• **ASSIGNED TASK**
Run through the records and, wherever a line holds the word "also", return that line.

• **DATA SUPPLIED**

------------------------

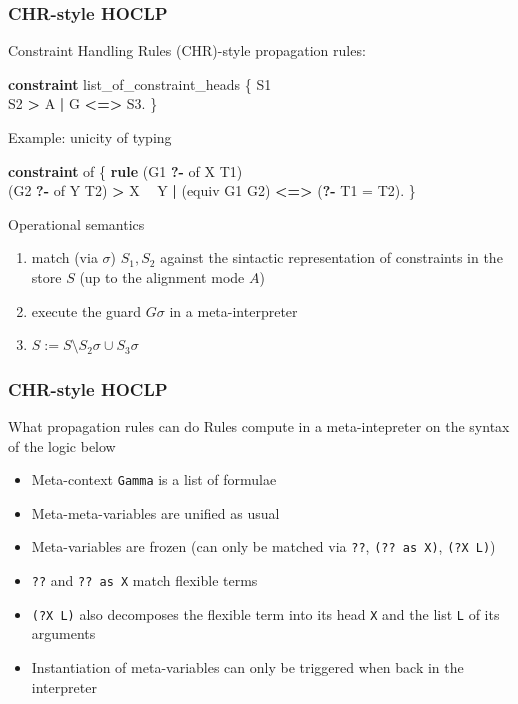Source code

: \documentclass{beamer}
\begin{document}
\begin{frame}[fragile]
 \frametitle{CHR-style HOCLP}

\begin{block}{Constraint Handling Rules (CHR)-style propagation rules:}
{\small \begin{semiverbatim}
\textbf{constraint} list_of_constraint_heads \{
  S1 \textbf{\\} S2 \textbf{>} A \textbf{|} G \textbf{<=>} S3.
\}
\end{semiverbatim}}
\end{block}

\begin{block}{Example: unicity of typing}
{\small \begin{semiverbatim}
\textbf{constraint} of \{
  \textbf{rule} (G1 \textbf{?-} of X T1) \textbf{\\} (G2 \textbf{?-} of Y T2) \textbf{>} X \textbf{~} Y
       \textbf{|} (equiv G1 G2) \textbf{<=>} (\textbf{?-} T1 = T2).
\}
\end{semiverbatim}}
\end{block}

 \begin{block}{Operational semantics}
  \begin{enumerate}
   \item match (via $\sigma$) $S_1,S_2$ against the \alert{sintactic representation} of constraints in the store $S$ (up to the alignment mode $A$)
   \item execute the guard $G \sigma$ in a \alert{meta-interpreter}
   \item $S := S \setminus S_2 \sigma \cup S_3 \sigma$
  \end{enumerate}
 \end{block}
\end{frame}

\begin{frame}[fragile]
 \frametitle{CHR-style HOCLP}
 \begin{block}{What propagation rules can do}
  Rules compute in a meta-intepreter on the syntax of the logic below
  \begin{itemize}
   \item \alert{Meta-context} \texttt{Gamma} is a list of formulae
   \item \alert{Meta-meta-variables} are unified as usual
   \item \alert{Meta-variables are frozen} (can only be matched via \texttt{??}, \texttt{(?? as X)}, \texttt{(?X L)})
   \item \texttt{??} and \texttt{?? as X} match flexible terms
   \item \texttt{(?X L)} also \alert{decomposes} the flexible term into its head \texttt{X} and the list \texttt{L} of its arguments
   \item Instantiation of meta-variables can only be triggered when back in
    the interpreter
  \end{itemize}
 \end{block}
\end{frame}
\end{document}
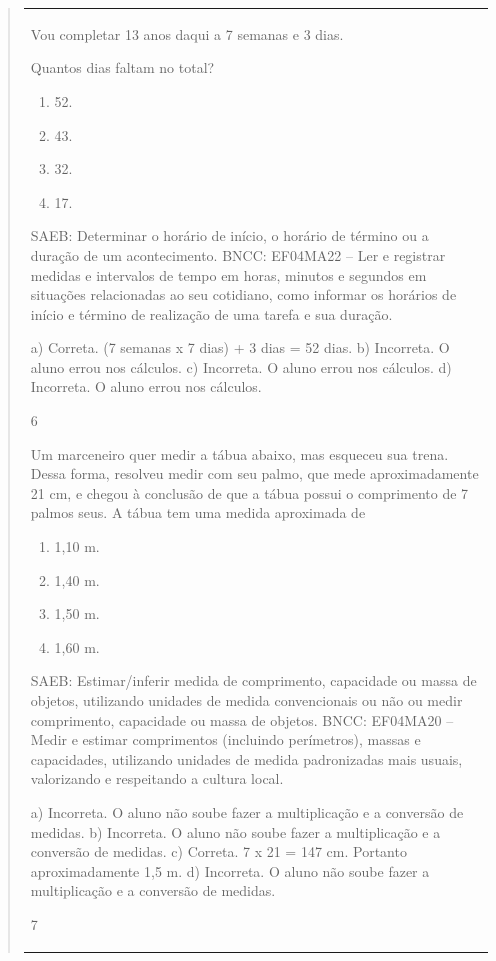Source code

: \begin{mdframed}[linewidth=2pt,linecolor=salmao,roundcorner=2pt]
\begin{itemize}
{\begin{itemize}
\begin{escolha}
{\begin{quote}
{\begin{escolha}
{{{{{\begin{longtable}[]{@{}l@{}}
\begin{itemize}
{Vou completar 13 anos daqui a 7 semanas e 3 dias.

Quantos dias faltam no total?

\begin{enumerate}
\item
  52.
\item
  43.
\item
  32.
\item
  17.
\end{enumerate}

SAEB: Determinar o horário de início, o horário de término ou
a duração de um acontecimento.
BNCC: EF04MA22 -- Ler e registrar medidas e intervalos de tempo em horas, minutos e segundos em
situações relacionadas ao seu cotidiano, como informar os horários de início e término de realização
de uma tarefa e sua duração.

a) Correta. (7 semanas x 7 dias) + 3 dias = 52 dias.
b) Incorreta. O aluno errou nos cálculos.
c) Incorreta. O aluno errou nos cálculos.
d) Incorreta. O aluno errou nos cálculos.

\num{6}

Um marceneiro quer medir a tábua abaixo, mas esqueceu sua trena. Dessa
forma, resolveu medir com seu palmo, que mede aproximadamente 21 cm, e
chegou à conclusão de que a tábua possui o comprimento
de 7 palmos seus. A tábua tem uma medida aproximada de

\begin{enumerate}
\item
  1,10 m.
\item
  1,40 m.
\item
  1,50 m.
\item
  1,60 m.
\end{enumerate}

SAEB: Estimar/inferir medida de comprimento, capacidade ou
massa de objetos, utilizando unidades de medida convencionais ou não ou
medir comprimento, capacidade ou massa de objetos.
BNCC: EF04MA20 -- Medir e estimar comprimentos (incluindo perímetros), massas e capacidades, utilizando
unidades de medida padronizadas mais usuais, valorizando e respeitando a cultura local.

a) Incorreta. O aluno não soube fazer a multiplicação e a conversão de medidas.
b) Incorreta. O aluno não soube fazer a multiplicação e a conversão de medidas.
c) Correta. 7 x 21 = 147 cm. Portanto aproximadamente 1,5 m.
d) Incorreta. O aluno não soube fazer a multiplicação e a conversão de medidas.

\num{7}

}
\end{itemize}
\end{longtable}}}}}}
\end{escolha}}
\end{quote}}
\end{escolha}
\end{itemize}}
\end{itemize}
\end{mdframed}
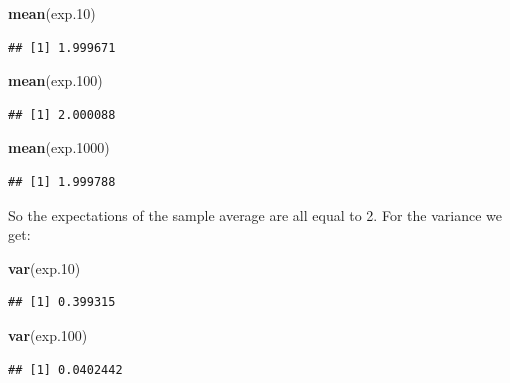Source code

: \documentclass[
]{krantz}
\makeatletter
\newenvironment{Shaded}{\begin{snugshade}}{\end{snugshade}}
\newcommand{\FloatTok}[1]{\textcolor[rgb]{0.00,0.00,0.81}{#1}}
\newcommand{\KeywordTok}[1]{\textcolor[rgb]{0.13,0.29,0.53}{\textbf{#1}}}
\newcommand{\NormalTok}[1]{#1}
\newenvironment{kframe}{%
\medskip{}
\setlength{\fboxsep}{.8em}
 \def\at@end@of@kframe{}%
 \ifinner\ifhmode%
  \def\at@end@of@kframe{\end{minipage}}%
  \begin{minipage}{\columnwidth}%
 \fi\fi%
 \def\FrameCommand##1{\hskip\@totalleftmargin \hskip-\fboxsep
 \colorbox{shadecolor}{##1}\hskip-\fboxsep
     \hskip-\linewidth \hskip-\@totalleftmargin \hskip\columnwidth}%
 \MakeFramed {\advance\hsize-\width
   \@totalleftmargin\z@ \linewidth\hsize
   \@setminipage}}%
 {\par\unskip\endMakeFramed%
 \at@end@of@kframe}
\renewenvironment{Shaded}{\begin{kframe}}{\end{kframe}}
\theoremstyle{definition}
\theoremstyle{definition}
\theoremstyle{definition}
\theoremstyle{remark}
\makeatother
\begin{document}
\begin{Shaded}
\begin{Highlighting}[]
\KeywordTok{mean}\NormalTok{(exp}\FloatTok{.10}\NormalTok{)}
\end{Highlighting}
\end{Shaded}

\begin{verbatim}
## [1] 1.999671
\end{verbatim}

\begin{Shaded}
\begin{Highlighting}[]
\KeywordTok{mean}\NormalTok{(exp}\FloatTok{.100}\NormalTok{)}
\end{Highlighting}
\end{Shaded}

\begin{verbatim}
## [1] 2.000088
\end{verbatim}

\begin{Shaded}
\begin{Highlighting}[]
\KeywordTok{mean}\NormalTok{(exp}\FloatTok{.1000}\NormalTok{)}
\end{Highlighting}
\end{Shaded}

\begin{verbatim}
## [1] 1.999788
\end{verbatim}

So the expectations of the sample average are all equal to 2. For the
variance we get:

\begin{Shaded}
\begin{Highlighting}[]
\KeywordTok{var}\NormalTok{(exp}\FloatTok{.10}\NormalTok{)}
\end{Highlighting}
\end{Shaded}

\begin{verbatim}
## [1] 0.399315
\end{verbatim}

\begin{Shaded}
\begin{Highlighting}[]
\KeywordTok{var}\NormalTok{(exp}\FloatTok{.100}\NormalTok{)}
\end{Highlighting}
\end{Shaded}

\begin{verbatim}
## [1] 0.0402442
\end{verbatim}
\end{document}
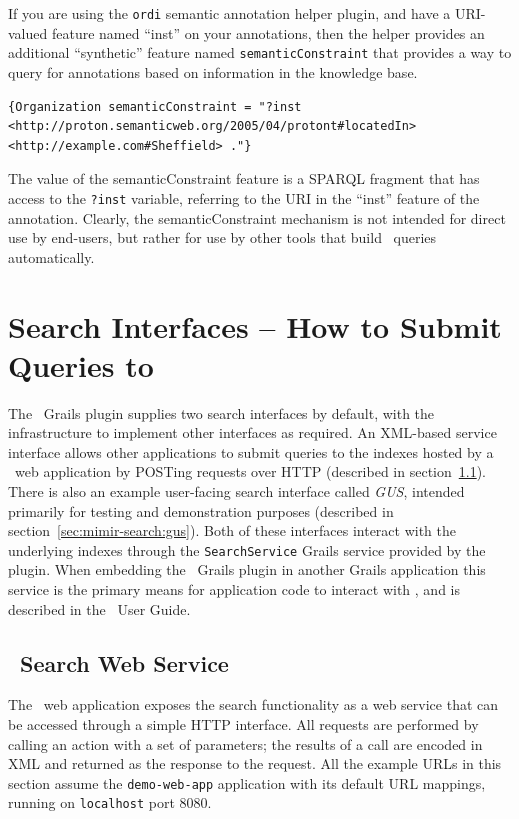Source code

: If you are using the {\tt ordi} semantic annotation helper plugin, and have a
URI-valued feature named ``inst'' on your annotations, then the helper provides
an additional ``synthetic'' feature named {\tt semanticConstraint} that
provides a way to query for annotations based on information in the knowledge
base.
\begin{lstlisting}[breaklines]
{Organization semanticConstraint = "?inst <http://proton.semanticweb.org/2005/04/protont#locatedIn> <http://example.com#Sheffield> ."}
\end{lstlisting}

The value of the semanticConstraint feature is a SPARQL fragment that has
access to the {\tt ?inst} variable, referring to the URI in the ``inst''
feature of the annotation.  Clearly, the semanticConstraint mechanism is not
intended for direct use by end-users, but rather for use by other tools that
build \Mimir\ queries automatically.


\section{Search Interfaces -- How to Submit Queries to \Mimir}
\label{sec:mimir-search:interfaces}

The \Mimir\ Grails plugin supplies two search interfaces by default, with the
infrastructure to implement other interfaces as required.  An XML-based service
interface allows other applications to submit queries to the indexes hosted by
a \Mimir\ web application by POSTing requests over HTTP (described in
section~\ref{sec:mimir-search:service}).  There is also an example user-facing search
interface called {\em GUS}, intended primarily for testing and demonstration
purposes (described in section~\ref{sec:mimir-search:gus}).  Both of these interfaces
interact with the underlying indexes through the {\tt SearchService} Grails
service provided by the plugin.  When embedding the \Mimir\ Grails plugin in
another Grails application this service is the primary means for application
code to interact with \Mimir, and is described in the \Mimir\ User Guide.

\subsection{\Mimir\ Search Web Service}\label{sec:mimir-search:service}

The \Mimir\ web application exposes the search functionality as a web service
that can be accessed through a simple HTTP interface. All requests are performed
by calling an action with a set of parameters; the results of a call are encoded
in XML and returned as the response to the request.  All the example URLs in
this section assume the {\tt demo-web-app} application with its default URL
mappings, running on {\tt localhost} port 8080.

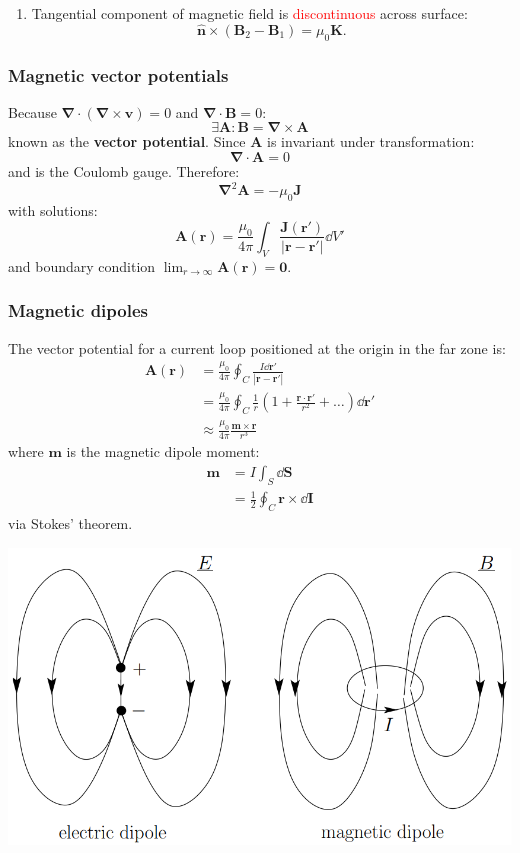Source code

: \documentclass{article}
\newcommand{\vc}[1]{\boldsymbol{#1}}
\begin{document}
\begin{multicols*}{3}
\begin{enumerate}
    \item Tangential component of magnetic field
    is \textcolor{red}{discontinuous} across surface:
    $$\hat{\vc{n}}\times(\vc{B}_2-\vc{B}_1)=\mu_0\vc{K}.$$
\end{enumerate}

\subsubsection*{Magnetic vector potentials}
Because $\vc{\nabla}\cdot(\vc{\nabla}\times\vc{v})=0$
and $\vc{\nabla}\cdot\vc{B}=0$:
$$\exists\vc{A}:\vc{B}=\vc{\nabla}\times\vc{A}$$
known as the \textbf{vector potential}.
Since $\vc{A}$ is invariant under transformation:
$$\vc{\nabla}\cdot\vc{A}=0$$
and is the Coulomb gauge. Therefore:
$$\vc{\nabla}^2\vc{A}=-\mu_0\vc{J}$$
with solutions:
$$\vc{A}(\vc{r})=\frac{\mu_0}{4\pi}\int_V
\frac{\vc{J}(\vc{r}')}{|\vc{r}-\vc{r}'|}\dd V'$$
and boundary condition $\displaystyle\lim_{r\rightarrow\infty}
\vc{A}(\vc{r})=\vc{0}$.

\subsubsection*{Magnetic dipoles}
The vector potential for a current loop positioned
at the origin in the far zone is:
\begin{align*}
    \vc{A}(\vc{r})
    &=\frac{\mu_0}{4\pi}\oint_C
    \frac{I\dd\vc{r}'}{|\vc{r}-\vc{r}'|} \\
    &=\frac{\mu_0}{4\pi}\oint_C\frac{1}{r}\left(1+
    \frac{\vc{r}\cdot\vc{r}'}{r^2}+\dots\right)\dd\vc{r}' \\
    &\approx\frac{\mu_0}{4\pi}\frac{\vc{m}\times\vc{r}}{r^3}
\end{align*}
where $\vc{m}$ is the magnetic dipole moment:
\begin{align*}
    \vc{m}
    &=I\int_S\dd\vc{S} \\
    &=\frac{1}{2}\oint_C\vc{r}\times\dd\vc{I}
\end{align*}
via Stokes' theorem.
\begin{center}
    \includegraphics[scale=0.4]{f9.png}
\end{center}


\end{multicols*}
\end{document}
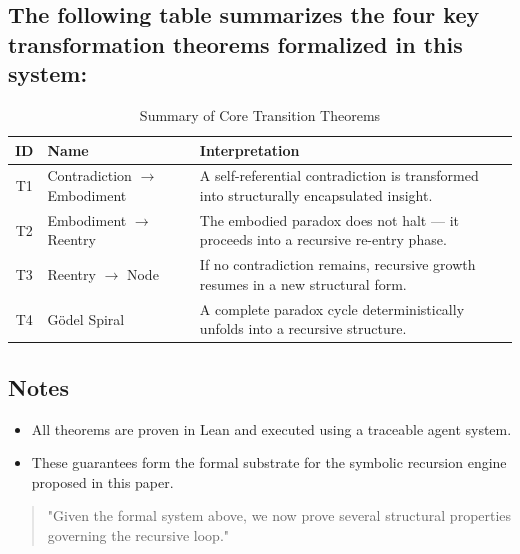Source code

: \documentclass[manuscript,nonacm]{acmart}
\begin{document}
\subsection{The following table summarizes the four key transformation theorems formalized in this system:}
\begin{table}[H]
  \caption{Summary of Core Transition Theorems}
  \label{tab:theorem-summary}
  \begin{tabular}{@{}clp{10cm}@{}}
    \toprule
    \textbf{ID} & \textbf{Name} & \textbf{Interpretation} \\
    \midrule
    T1 & Contradiction $\rightarrow$ Embodiment & A self-referential contradiction is transformed into structurally encapsulated insight. \\
    T2 & Embodiment $\rightarrow$ Reentry & The embodied paradox does not halt — it proceeds into a recursive re-entry phase. \\
    T3 & Reentry $\rightarrow$ Node & If no contradiction remains, recursive growth resumes in a new structural form. \\
    T4 & Gödel Spiral & A complete paradox cycle deterministically unfolds into a recursive structure. \\
    \bottomrule
  \end{tabular}
\end{table}

\subsection{Notes}

\begin{itemize}
\item All theorems are proven in Lean and executed using a traceable agent system.
\item These guarantees form the formal substrate for the symbolic recursion engine proposed in this paper.
\end{itemize}

\begin{quote}
"Given the formal system above, we now prove several structural properties governing the recursive loop."
\end{quote}
\end{document}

------------------------

• **SOLUTION**
   \item \texttt{(?X L)} also \alert{decomposes} the flexible term into its head \texttt{X} and the list \texttt{L} of its arguments
section~\ref{sec:mimir-search:service}).  There is also an example user-facing search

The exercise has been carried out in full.